Well, since school got out, I've been doing a bit of reading despite being busy with family stuff. Here's a few thoughts on what I've looked at so far:
Ten Poems to Change Your Life by Roger Housden. I really like the idea for this book, but it is a bit too new age-y for me. Hodgsen has selected some fine pieces, well worth reading on their own. I suggest, should you read the book, that you read each poem, then its corresponding chapter, then the poem again before going on to the next chapter. The book is not really for self-help or devotional purposes, but it can work that way.

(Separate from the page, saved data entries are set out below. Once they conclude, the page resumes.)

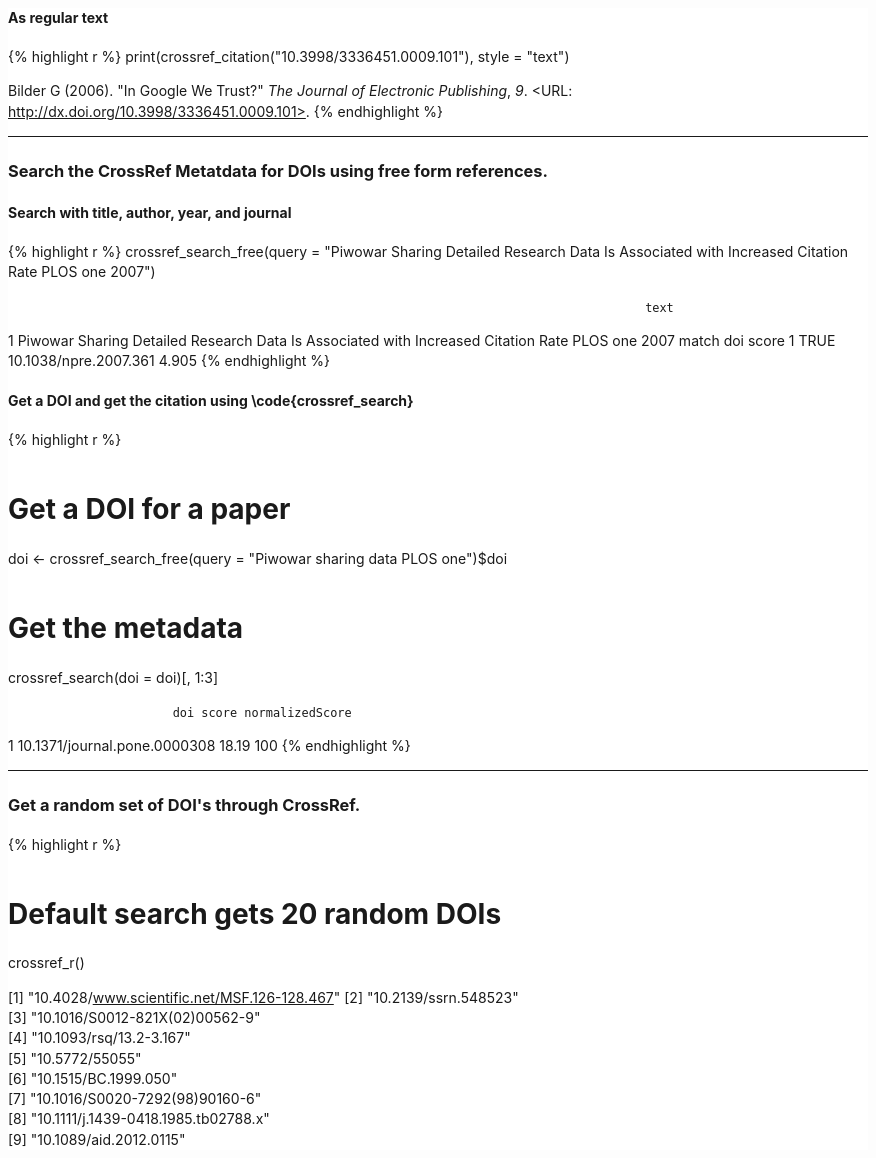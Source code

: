 	
#### As regular text
	

{% highlight r %}
print(crossref_citation("10.3998/3336451.0009.101"), style = "text")

Bilder G (2006). "In Google We Trust?" _The Journal of Electronic
Publishing_, *9*. <URL:
http://dx.doi.org/10.3998/3336451.0009.101>.
{% endhighlight %}

	
*********
	
### Search the CrossRef Metatdata for DOIs using free form references.
	
#### Search with title, author, year, and journal
	

{% highlight r %}
crossref_search_free(query = "Piwowar Sharing Detailed Research Data Is Associated with Increased Citation Rate PLOS one 2007")

                                                                                             text
1 Piwowar Sharing Detailed Research Data Is Associated with Increased Citation Rate PLOS one 2007
  match                   doi score
1  TRUE 10.1038/npre.2007.361 4.905
{% endhighlight %}

	
#### Get a DOI and get the citation using \code{crossref_search}
	

{% highlight r %}
# Get a DOI for a paper
doi <- crossref_search_free(query = "Piwowar sharing data PLOS one")$doi

# Get the metadata
crossref_search(doi = doi)[, 1:3]

                           doi score normalizedScore
1 10.1371/journal.pone.0000308 18.19             100
{% endhighlight %}


*********
	
### Get a random set of DOI's through CrossRef.
	

{% highlight r %}
# Default search gets 20 random DOIs
crossref_r()

 [1] "10.4028/www.scientific.net/MSF.126-128.467"
 [2] "10.2139/ssrn.548523"                       
 [3] "10.1016/S0012-821X(02)00562-9"             
 [4] "10.1093/rsq/13.2-3.167"                    
 [5] "10.5772/55055"                             
 [6] "10.1515/BC.1999.050"                       
 [7] "10.1016/S0020-7292(98)90160-6"             
 [8] "10.1111/j.1439-0418.1985.tb02788.x"        
 [9] "10.1089/aid.2012.0115"                     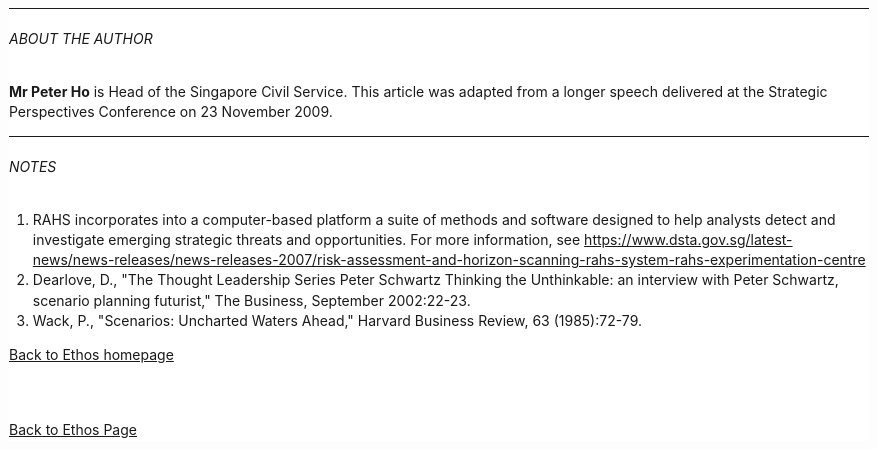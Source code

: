 <hr>  
  
<h6>ABOUT THE AUTHOR</h6>  
  
<p class="small-text"><strong>Mr Peter Ho</strong> is Head of the Singapore Civil Service. This article was adapted from a longer speech delivered at the Strategic Perspectives Conference on 23 November 2009.</p>  
  
<hr>  
  
<h6><a name="notes"></a>NOTES</h6>  
  
<ol>  
<li class="small-text"><span style="font-size: 14px;">RAHS incorporates into a  
    computer-based platform a suite of methods and software designed to help  
    analysts detect and investigate emerging strategic threats and  
    opportunities. For more information, see <a href="https://www.dsta.gov.sg/latest-news/news-releases/news-releases-2007/risk-assessment-and-horizon-scanning-rahs-system-rahs-experimentation-centre">https://www.dsta.gov.sg/latest-news/news-releases/news-releases-2007/risk-assessment-and-horizon-scanning-rahs-system-rahs-experimentation-centre</a></span></li>  
<li class="small-text">Dearlove, D., "The Thought Leadership Series Peter Schwartz Thinking the Unthinkable: an interview with Peter Schwartz, scenario planning futurist," The Business, September 2002:22-23.</li>  
<li class="small-text">Wack, P., "Scenarios: Uncharted Waters Ahead," Harvard Business Review, 63 (1985):72-79.</li>  
</ol>  
  
<p><a href="../../ethos.html">Back to Ethos homepage</a></p>




<br>
<br>	
<div class="back">
<a href="/ethos/">Back to Ethos Page</a>	
</div>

I once asked a friend, someone I consider very intelligent and centered, why he read so many self-help books. He said that now and then he got a nugget of helpful information or advice. When I said that it did not seem worth the trouble read so much for the mere possibility of a small amount that might be useful, he noted that reading them just made him feel a bit better about himself. Ten Poems to Change Your Life is the sort of book that one might read in just that way. It encourages, it seems, the reader to see life as a journey that takes us to places we might not be comfortable with, but if we hang in there, we might see something good in ourselves and others. It is not my cup of tea, but I read it while I was particularly down, and I have to admit I felt a bit affirmed...sort of.
Ashes by Philip Levine. I think I read this book sometime when I was in college, but I don't remember. I have read a couple Levine books and several poems here and there in anthologies and journals. I've always been struck by Levine's rather down to earth, honest, poetry that does not have to be overly gritty or earthy (but isn't afraid to be when necessary). His work demonstrates that the poetic is what is part of real life, not that poetry is an escape from the real world.

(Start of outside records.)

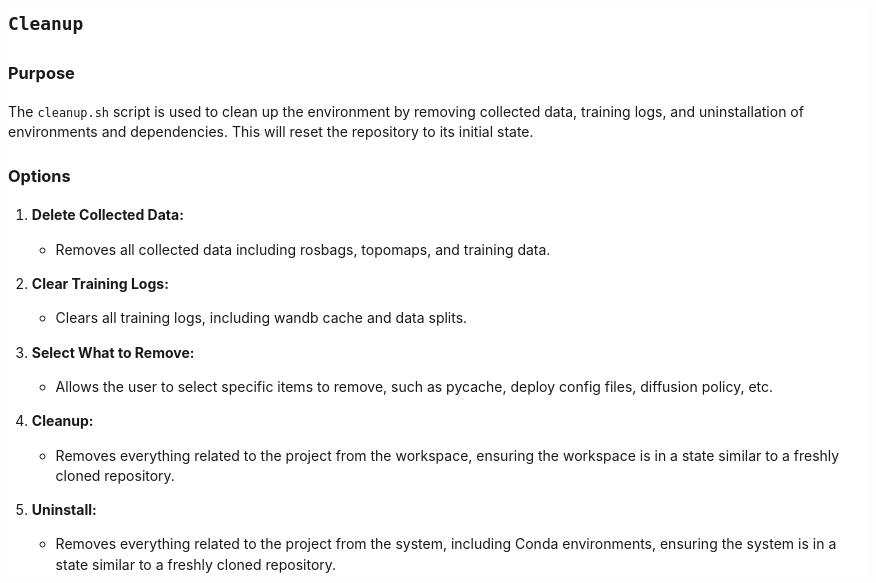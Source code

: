 
## `Cleanup`

### Purpose

The `cleanup.sh` script is used to clean up the environment by removing collected data, training logs, and uninstallation of environments and dependencies. This will reset the repository to its initial state.

### Options

1. **Delete Collected Data:**
   - Removes all collected data including rosbags, topomaps, and training data.

2. **Clear Training Logs:**
   - Clears all training logs, including wandb cache and data splits.

3. **Select What to Remove:**
   - Allows the user to select specific items to remove, such as pycache, deploy config files, diffusion policy, etc.

4. **Cleanup:**
   - Removes everything related to the project from the workspace, ensuring the workspace is in a state similar to a freshly cloned repository.

5. **Uninstall:**
   - Removes everything related to the project from the system, including Conda environments, ensuring the system is in a state similar to a freshly cloned repository.
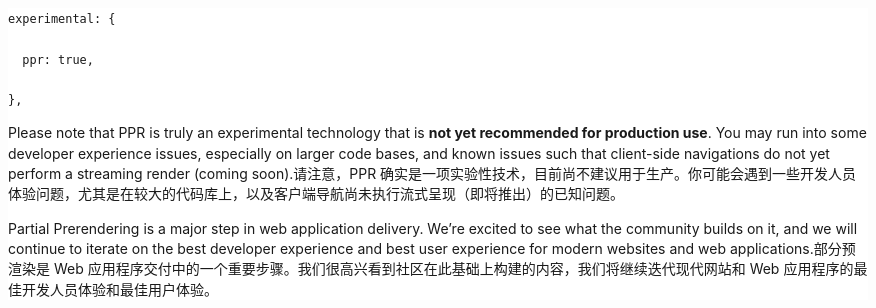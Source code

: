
 ```
experimental: {

  ppr: true,

},
```

Please note that PPR is truly an experimental technology that is **not yet recommended for production use**. You may run into some developer experience issues, especially on larger code bases, and known issues such that client-side navigations do not yet perform a streaming render (coming soon).请注意，PPR 确实是一项实验性技术，目前尚不建议用于生产。你可能会遇到一些开发人员体验问题，尤其是在较大的代码库上，以及客户端导航尚未执行流式呈现（即将推出）的已知问题。

Partial Prerendering is a major step in web application delivery. We’re excited to see what the community builds on it, and we will continue to iterate on the best developer experience and best user experience for modern websites and web applications.部分预渲染是 Web 应用程序交付中的一个重要步骤。我们很高兴看到社区在此基础上构建的内容，我们将继续迭代现代网站和 Web 应用程序的最佳开发人员体验和最佳用户体验。
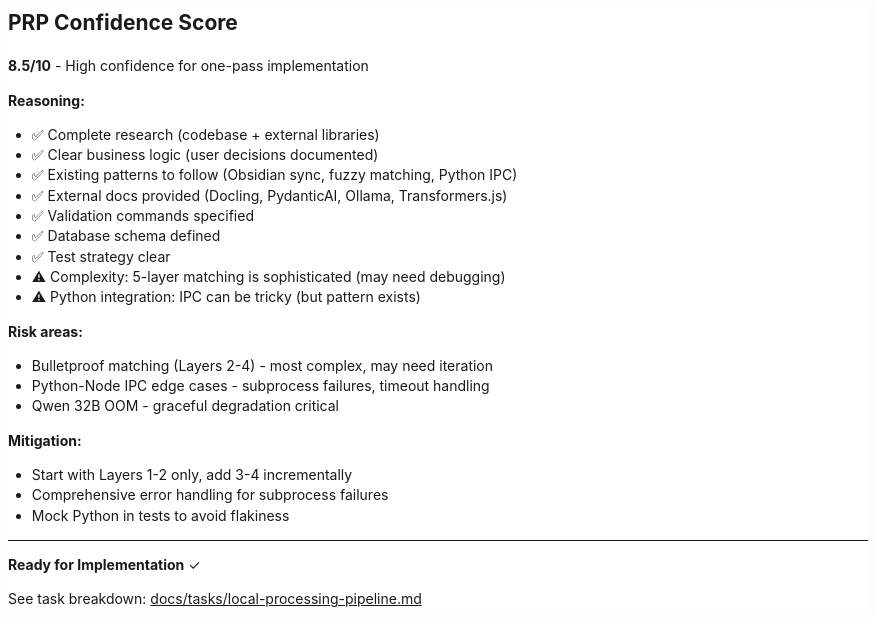 
## PRP Confidence Score

**8.5/10** - High confidence for one-pass implementation

**Reasoning:**
- ✅ Complete research (codebase + external libraries)
- ✅ Clear business logic (user decisions documented)
- ✅ Existing patterns to follow (Obsidian sync, fuzzy matching, Python IPC)
- ✅ External docs provided (Docling, PydanticAI, Ollama, Transformers.js)
- ✅ Validation commands specified
- ✅ Database schema defined
- ✅ Test strategy clear
- ⚠️ Complexity: 5-layer matching is sophisticated (may need debugging)
- ⚠️ Python integration: IPC can be tricky (but pattern exists)

**Risk areas:**
- Bulletproof matching (Layers 2-4) - most complex, may need iteration
- Python-Node IPC edge cases - subprocess failures, timeout handling
- Qwen 32B OOM - graceful degradation critical

**Mitigation:**
- Start with Layers 1-2 only, add 3-4 incrementally
- Comprehensive error handling for subprocess failures
- Mock Python in tests to avoid flakiness

---

**Ready for Implementation** ✓

See task breakdown: [docs/tasks/local-processing-pipeline.md](../tasks/local-processing-pipeline.md)
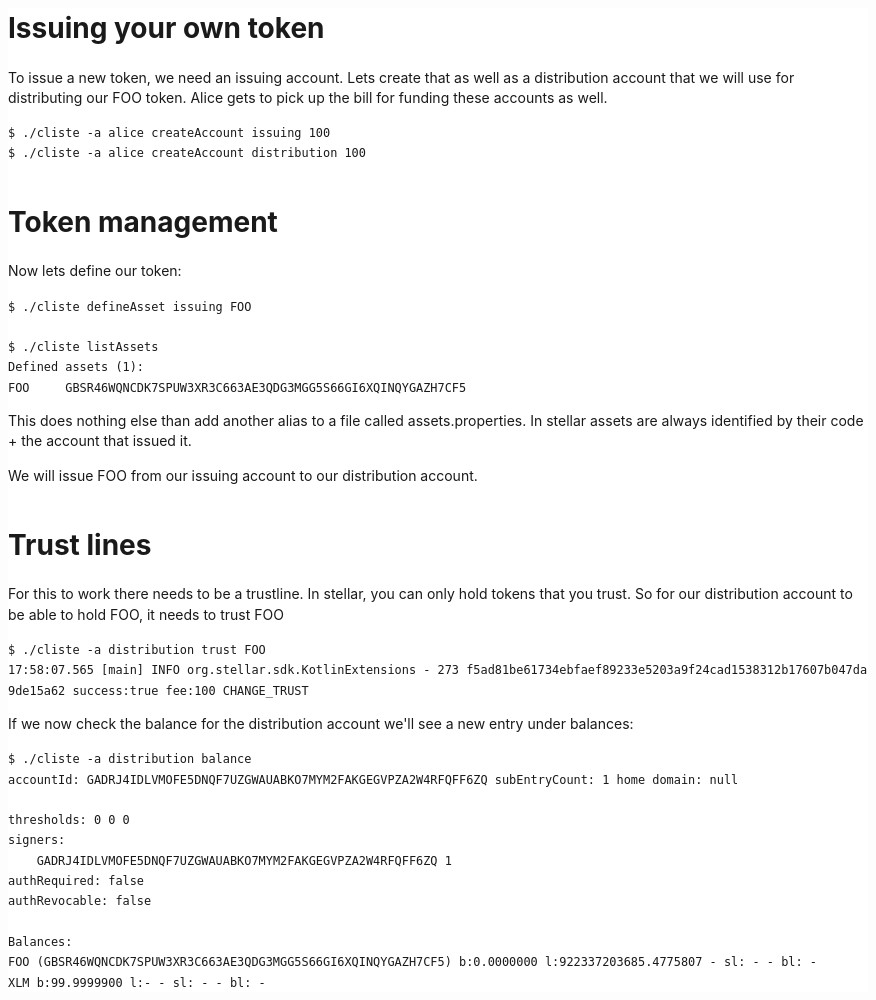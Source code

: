 # Issuing your own token

To issue a new token, we need an issuing account. Lets create that as well as a distribution account that we will use for distributing our FOO token. Alice gets to pick up the bill for funding these accounts as well.

```
$ ./cliste -a alice createAccount issuing 100
$ ./cliste -a alice createAccount distribution 100
```

# Token management

Now lets define our token:
```
$ ./cliste defineAsset issuing FOO

$ ./cliste listAssets
Defined assets (1):
FOO		GBSR46WQNCDK7SPUW3XR3C663AE3QDG3MGG5S66GI6XQINQYGAZH7CF5
```

This does nothing else than add another alias to a file called assets.properties. In stellar assets are always identified by their code + the account that issued it.

We will issue FOO from our issuing account to our distribution account. 

# Trust lines

For this to work there needs to be a trustline. In stellar, you can only hold tokens that you trust. So for our distribution account to be able to hold FOO, it needs to trust FOO

```
$ ./cliste -a distribution trust FOO
17:58:07.565 [main] INFO org.stellar.sdk.KotlinExtensions - 273 f5ad81be61734ebfaef89233e5203a9f24cad1538312b17607b047da9de15a62 success:true fee:100 CHANGE_TRUST
```

If we now check the balance for the distribution account we'll see a new entry under balances:

```
$ ./cliste -a distribution balance
accountId: GADRJ4IDLVMOFE5DNQF7UZGWAUABKO7MYM2FAKGEGVPZA2W4RFQFF6ZQ subEntryCount: 1 home domain: null

thresholds: 0 0 0
signers:
	GADRJ4IDLVMOFE5DNQF7UZGWAUABKO7MYM2FAKGEGVPZA2W4RFQFF6ZQ 1
authRequired: false
authRevocable: false

Balances:
FOO (GBSR46WQNCDK7SPUW3XR3C663AE3QDG3MGG5S66GI6XQINQYGAZH7CF5) b:0.0000000 l:922337203685.4775807 - sl: - - bl: -
XLM b:99.9999900 l:- - sl: - - bl: -
```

The very first poem, "Father," knocks one down. It opens: "The long lines of diesels/groan toward evening/carrying off the breath/of the living." One sees that the poem's quiet anger is earned well before the punch of the final short line, "Don't come back." By the time we reach the last poem, "Lost and Found," the reader senses not resignation or bitterness, but a belief that some sort of connection can exist even in pain. This is the sort of affirmation, I think, we need -- imagination grounded in the universe we must inhabit, hope in just walking forward.

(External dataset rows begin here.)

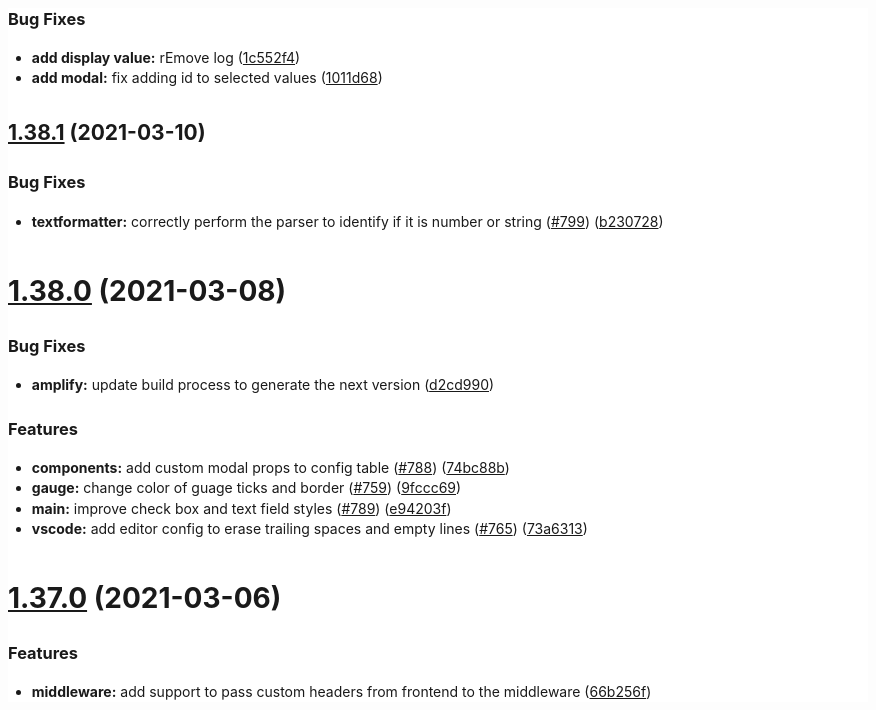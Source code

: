 ### Bug Fixes

* **add display value:** rEmove log ([1c552f4](https://github.com/KLEEEN-SOFTWARE/template/commit/1c552f41d7c7503338da0b216b3e12a74564c4d5))
* **add modal:** fix adding id to selected values ([1011d68](https://github.com/KLEEEN-SOFTWARE/template/commit/1011d6836b7ab8a62ef9281fcf51fca6bcf05843))

## [1.38.1](https://github.com/KLEEEN-SOFTWARE/template/compare/1.38.0...1.38.1) (2021-03-10)


### Bug Fixes

* **textformatter:** correctly perform the parser to identify if it is number or string ([#799](https://github.com/KLEEEN-SOFTWARE/template/issues/799)) ([b230728](https://github.com/KLEEEN-SOFTWARE/template/commit/b2307287ae42fb92598cfb1a9c5d77aa2b87b5c0))

# [1.38.0](https://github.com/KLEEEN-SOFTWARE/template/compare/1.37.0...1.38.0) (2021-03-08)


### Bug Fixes

* **amplify:** update build process to generate the next version ([d2cd990](https://github.com/KLEEEN-SOFTWARE/template/commit/d2cd99084c1398a2c2353773f1e199ab43e08aaf))


### Features

* **components:** add custom modal props to config table ([#788](https://github.com/KLEEEN-SOFTWARE/template/issues/788)) ([74bc88b](https://github.com/KLEEEN-SOFTWARE/template/commit/74bc88bc0577555616592f9660173962ba3bac7b))
* **gauge:** change color of guage ticks and border ([#759](https://github.com/KLEEEN-SOFTWARE/template/issues/759)) ([9fccc69](https://github.com/KLEEEN-SOFTWARE/template/commit/9fccc690c3c96d4dc71bed99147e7d1f930dc69f))
* **main:** improve check box and text field styles ([#789](https://github.com/KLEEEN-SOFTWARE/template/issues/789)) ([e94203f](https://github.com/KLEEEN-SOFTWARE/template/commit/e94203f4c909d635e9b460b2fd1bfc189cff1312))
* **vscode:** add editor config to erase trailing spaces and empty lines ([#765](https://github.com/KLEEEN-SOFTWARE/template/issues/765)) ([73a6313](https://github.com/KLEEEN-SOFTWARE/template/commit/73a6313b21f33c490bb038632900f77b8542f082))

# [1.37.0](https://github.com/KLEEEN-SOFTWARE/template/compare/1.36.0...1.37.0) (2021-03-06)


### Features

* **middleware:** add support to pass custom headers from frontend to the middleware ([66b256f](https://github.com/KLEEEN-SOFTWARE/template/commit/66b256ff888b1549c43b636d6938c9b51ca1f4eb))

Unseen Rain by Rumi (translated by John Moyne and Coleman Barks ). These are (mostly) quatrains written, as the translators note, during the middle part of Rumi's life, during and immediately after the deep friendship (is that the right phrase?) with Shams. The poems are certainly not like haiku, or even in the spirit of haiku, yet some of them do seem to read like haiku that just sits there saying little, expressing little. I don't mean that to be a criticism except that apparently, like haiku, one might need to be in a particular frame of mind to get out of the verses something more than the image or sentiment. That is not to say that the image or the well phrased sentiment isn't sufficient. I did find some pieces that were quite powerful, lines that helped me see why Rumi is so often quoted these days.
As an example of what I mean, let me give you the following: "I have lived on the lip/of insanity, wanting to know reasons,/knocking on a door. It opens./I've been knocking from the inside!" This little poem seems to contain a "message" (something I normally eschew). Yet I think there is something there worth noting, and perhaps something different to be gained or enjoyed if read in a different frame of mind.
John Coltrane by Bill Cole. Cole's book is part biography of the great sax player and part analysis of Coltrane's music and genius, particularly as a spiritual artist. Most of the discussion of Trane's music is way, way over my head, but I can see it benefitting serious students of music. I like best that Cole works to connect Trane's life, philosophy/religion, and jazz history. Thanks much to my daughter, Angela, for giving me this for Father's Day.